In [85]:
import requests
from bs4 import BeautifulSoup
import pandas as pd
import time
from getpass import getuser
import re


In [86]:
user = getuser()


In [87]:
data_path = rf'C:\Users\{user}\Documents\GitHub\tiebreak_wc\data\in\cards_subs_wc.xlsx'


In [88]:
# Years and group stages
world_cup_years = list(range(1986, 2023, 4))
group_letters = ['Group_' + chr(i) for i in range(ord('A'), ord('H') + 1)]
base_url = 'https://en.wikipedia.org/wiki/{}_FIFA_World_Cup_{}'

event_rows = []

In [89]:
# === MAIN SCRAPER ===
for year in world_cup_years:
    print(f"\n=== {year} ===")
    for group in group_letters:
        page_url = base_url.format(year, group)
        try:
            response = requests.get(page_url)
            if response.status_code != 200:
                print(f"  Skipping {group} (not found)")
                continue

            soup = BeautifulSoup(response.content, 'html.parser')
            print(f"  Scraping {group}...")

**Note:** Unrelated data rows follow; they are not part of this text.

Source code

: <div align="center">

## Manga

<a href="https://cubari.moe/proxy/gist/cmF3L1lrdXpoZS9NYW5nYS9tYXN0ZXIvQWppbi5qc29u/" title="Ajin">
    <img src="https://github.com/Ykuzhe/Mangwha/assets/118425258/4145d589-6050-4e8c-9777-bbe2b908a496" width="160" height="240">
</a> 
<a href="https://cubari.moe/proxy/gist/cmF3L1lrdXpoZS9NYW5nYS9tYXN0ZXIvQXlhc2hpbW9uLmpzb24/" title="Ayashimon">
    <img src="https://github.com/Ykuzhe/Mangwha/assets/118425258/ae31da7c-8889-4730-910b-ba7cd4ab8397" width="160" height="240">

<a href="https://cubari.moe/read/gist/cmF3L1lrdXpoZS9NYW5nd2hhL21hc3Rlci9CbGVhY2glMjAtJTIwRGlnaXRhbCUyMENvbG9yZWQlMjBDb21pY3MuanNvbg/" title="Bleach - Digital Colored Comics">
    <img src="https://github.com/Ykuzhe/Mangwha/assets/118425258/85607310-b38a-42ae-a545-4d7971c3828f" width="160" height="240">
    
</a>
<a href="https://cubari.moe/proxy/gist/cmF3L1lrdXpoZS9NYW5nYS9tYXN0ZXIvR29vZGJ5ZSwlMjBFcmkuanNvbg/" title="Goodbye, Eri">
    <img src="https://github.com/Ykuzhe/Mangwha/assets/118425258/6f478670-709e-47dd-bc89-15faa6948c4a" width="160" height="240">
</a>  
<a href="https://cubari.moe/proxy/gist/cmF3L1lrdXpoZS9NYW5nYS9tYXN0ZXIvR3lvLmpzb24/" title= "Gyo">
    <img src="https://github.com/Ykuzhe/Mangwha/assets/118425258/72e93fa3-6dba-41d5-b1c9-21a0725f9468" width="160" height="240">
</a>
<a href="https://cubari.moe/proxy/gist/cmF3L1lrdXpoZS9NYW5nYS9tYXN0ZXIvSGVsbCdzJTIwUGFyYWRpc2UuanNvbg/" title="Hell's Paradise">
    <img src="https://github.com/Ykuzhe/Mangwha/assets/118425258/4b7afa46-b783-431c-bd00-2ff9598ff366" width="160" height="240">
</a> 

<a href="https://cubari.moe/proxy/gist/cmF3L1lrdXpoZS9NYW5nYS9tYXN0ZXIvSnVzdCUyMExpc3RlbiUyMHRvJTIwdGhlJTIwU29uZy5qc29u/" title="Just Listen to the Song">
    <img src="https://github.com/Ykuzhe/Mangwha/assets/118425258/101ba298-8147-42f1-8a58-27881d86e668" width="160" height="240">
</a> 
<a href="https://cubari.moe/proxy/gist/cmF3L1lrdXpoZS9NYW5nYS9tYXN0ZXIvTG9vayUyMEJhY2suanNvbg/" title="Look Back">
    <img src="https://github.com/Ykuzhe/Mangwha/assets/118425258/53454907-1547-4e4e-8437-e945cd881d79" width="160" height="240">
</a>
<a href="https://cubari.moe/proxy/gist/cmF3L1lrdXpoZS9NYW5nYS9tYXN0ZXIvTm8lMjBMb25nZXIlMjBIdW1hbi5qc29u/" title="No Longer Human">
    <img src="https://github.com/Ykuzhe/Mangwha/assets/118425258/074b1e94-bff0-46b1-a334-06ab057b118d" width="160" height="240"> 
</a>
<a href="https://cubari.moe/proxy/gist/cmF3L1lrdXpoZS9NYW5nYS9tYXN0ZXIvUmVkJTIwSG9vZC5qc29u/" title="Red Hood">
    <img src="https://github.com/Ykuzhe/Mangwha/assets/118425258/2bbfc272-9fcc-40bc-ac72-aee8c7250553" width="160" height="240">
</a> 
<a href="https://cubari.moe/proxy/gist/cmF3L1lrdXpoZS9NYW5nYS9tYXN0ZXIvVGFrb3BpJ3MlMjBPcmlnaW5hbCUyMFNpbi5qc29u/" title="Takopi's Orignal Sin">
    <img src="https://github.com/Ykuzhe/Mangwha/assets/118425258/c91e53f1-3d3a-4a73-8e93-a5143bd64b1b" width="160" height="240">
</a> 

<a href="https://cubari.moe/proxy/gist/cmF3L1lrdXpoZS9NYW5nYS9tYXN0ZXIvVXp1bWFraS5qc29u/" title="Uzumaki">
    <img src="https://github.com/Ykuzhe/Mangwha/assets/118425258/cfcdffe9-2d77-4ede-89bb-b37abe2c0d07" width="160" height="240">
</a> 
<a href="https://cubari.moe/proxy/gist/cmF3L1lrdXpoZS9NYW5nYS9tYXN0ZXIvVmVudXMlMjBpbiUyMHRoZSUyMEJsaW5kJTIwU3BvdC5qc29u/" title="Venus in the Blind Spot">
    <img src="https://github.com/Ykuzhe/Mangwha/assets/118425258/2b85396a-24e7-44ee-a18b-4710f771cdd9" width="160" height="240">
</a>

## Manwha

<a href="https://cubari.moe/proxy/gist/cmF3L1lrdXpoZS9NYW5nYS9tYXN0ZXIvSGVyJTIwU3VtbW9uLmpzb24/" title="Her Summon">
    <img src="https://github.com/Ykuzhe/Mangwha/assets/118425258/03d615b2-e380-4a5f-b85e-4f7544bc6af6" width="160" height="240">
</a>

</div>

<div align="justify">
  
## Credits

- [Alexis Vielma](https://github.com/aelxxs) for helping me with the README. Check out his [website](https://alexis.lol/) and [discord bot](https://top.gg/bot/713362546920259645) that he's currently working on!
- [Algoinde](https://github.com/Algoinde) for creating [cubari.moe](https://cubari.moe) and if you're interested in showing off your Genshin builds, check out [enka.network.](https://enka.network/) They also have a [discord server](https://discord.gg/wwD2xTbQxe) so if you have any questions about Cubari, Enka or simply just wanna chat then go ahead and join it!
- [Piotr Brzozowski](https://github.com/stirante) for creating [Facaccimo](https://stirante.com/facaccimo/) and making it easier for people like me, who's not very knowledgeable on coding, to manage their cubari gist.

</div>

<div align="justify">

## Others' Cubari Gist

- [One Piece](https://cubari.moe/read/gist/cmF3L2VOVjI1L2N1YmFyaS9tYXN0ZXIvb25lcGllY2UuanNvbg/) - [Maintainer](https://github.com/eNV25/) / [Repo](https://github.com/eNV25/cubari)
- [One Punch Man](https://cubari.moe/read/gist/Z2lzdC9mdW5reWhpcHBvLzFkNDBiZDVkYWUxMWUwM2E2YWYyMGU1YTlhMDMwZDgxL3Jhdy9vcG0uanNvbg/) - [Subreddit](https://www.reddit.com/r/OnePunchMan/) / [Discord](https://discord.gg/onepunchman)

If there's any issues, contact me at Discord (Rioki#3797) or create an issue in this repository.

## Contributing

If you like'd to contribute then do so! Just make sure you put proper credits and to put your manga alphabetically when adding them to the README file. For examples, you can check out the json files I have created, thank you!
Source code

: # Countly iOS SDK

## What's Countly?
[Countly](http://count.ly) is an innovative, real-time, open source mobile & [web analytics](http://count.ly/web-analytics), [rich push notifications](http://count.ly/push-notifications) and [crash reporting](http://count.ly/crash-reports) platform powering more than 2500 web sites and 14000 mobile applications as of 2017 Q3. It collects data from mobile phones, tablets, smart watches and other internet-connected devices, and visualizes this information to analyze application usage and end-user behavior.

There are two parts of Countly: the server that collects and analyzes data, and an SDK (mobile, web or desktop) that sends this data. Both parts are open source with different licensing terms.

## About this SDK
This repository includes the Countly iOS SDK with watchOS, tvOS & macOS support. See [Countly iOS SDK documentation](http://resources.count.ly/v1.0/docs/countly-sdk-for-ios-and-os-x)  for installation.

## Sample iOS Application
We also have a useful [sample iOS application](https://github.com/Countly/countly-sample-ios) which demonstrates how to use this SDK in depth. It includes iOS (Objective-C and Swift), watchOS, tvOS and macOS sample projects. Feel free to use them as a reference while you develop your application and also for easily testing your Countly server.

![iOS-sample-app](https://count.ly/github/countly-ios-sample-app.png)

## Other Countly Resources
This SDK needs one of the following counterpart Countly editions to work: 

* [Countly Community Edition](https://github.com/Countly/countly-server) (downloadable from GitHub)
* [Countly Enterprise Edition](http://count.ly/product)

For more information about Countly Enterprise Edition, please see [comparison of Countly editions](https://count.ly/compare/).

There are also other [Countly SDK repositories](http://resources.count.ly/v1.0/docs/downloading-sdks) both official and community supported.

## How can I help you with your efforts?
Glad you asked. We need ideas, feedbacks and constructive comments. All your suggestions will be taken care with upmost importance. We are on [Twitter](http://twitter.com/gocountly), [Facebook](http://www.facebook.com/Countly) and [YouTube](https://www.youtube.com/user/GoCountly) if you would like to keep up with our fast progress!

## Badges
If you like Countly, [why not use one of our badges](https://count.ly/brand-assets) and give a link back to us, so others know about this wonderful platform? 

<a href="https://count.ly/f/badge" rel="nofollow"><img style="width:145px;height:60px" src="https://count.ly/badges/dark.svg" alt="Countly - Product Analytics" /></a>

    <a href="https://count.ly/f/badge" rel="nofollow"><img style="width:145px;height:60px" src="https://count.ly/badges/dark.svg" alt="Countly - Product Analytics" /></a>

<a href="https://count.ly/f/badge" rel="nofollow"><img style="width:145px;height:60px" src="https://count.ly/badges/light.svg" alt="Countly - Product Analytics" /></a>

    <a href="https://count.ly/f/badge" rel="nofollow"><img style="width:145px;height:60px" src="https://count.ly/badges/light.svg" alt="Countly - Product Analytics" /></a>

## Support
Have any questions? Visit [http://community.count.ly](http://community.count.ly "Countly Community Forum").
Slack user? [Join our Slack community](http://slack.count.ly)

            for fevent_table in soup.find_all('table', class_='fevent'):
                tbody = fevent_table.find('tbody')
                if not tbody:
                    continue

                # === HOME & AWAY TEAMS ===
                home_th = tbody.find('th', class_='fhome')
                away_th = tbody.find('th', class_='faway')
                home_span = home_th.find('span', itemprop='name') if home_th else None
                away_span = away_th.find('span', itemprop='name') if away_th else None
                home_team = home_span.get_text(strip=True) if home_span else None
                away_team = away_span.get_text(strip=True) if away_span else None
                print(f"🔍 Processing match: {home_team} vs {away_team} ({match_date})")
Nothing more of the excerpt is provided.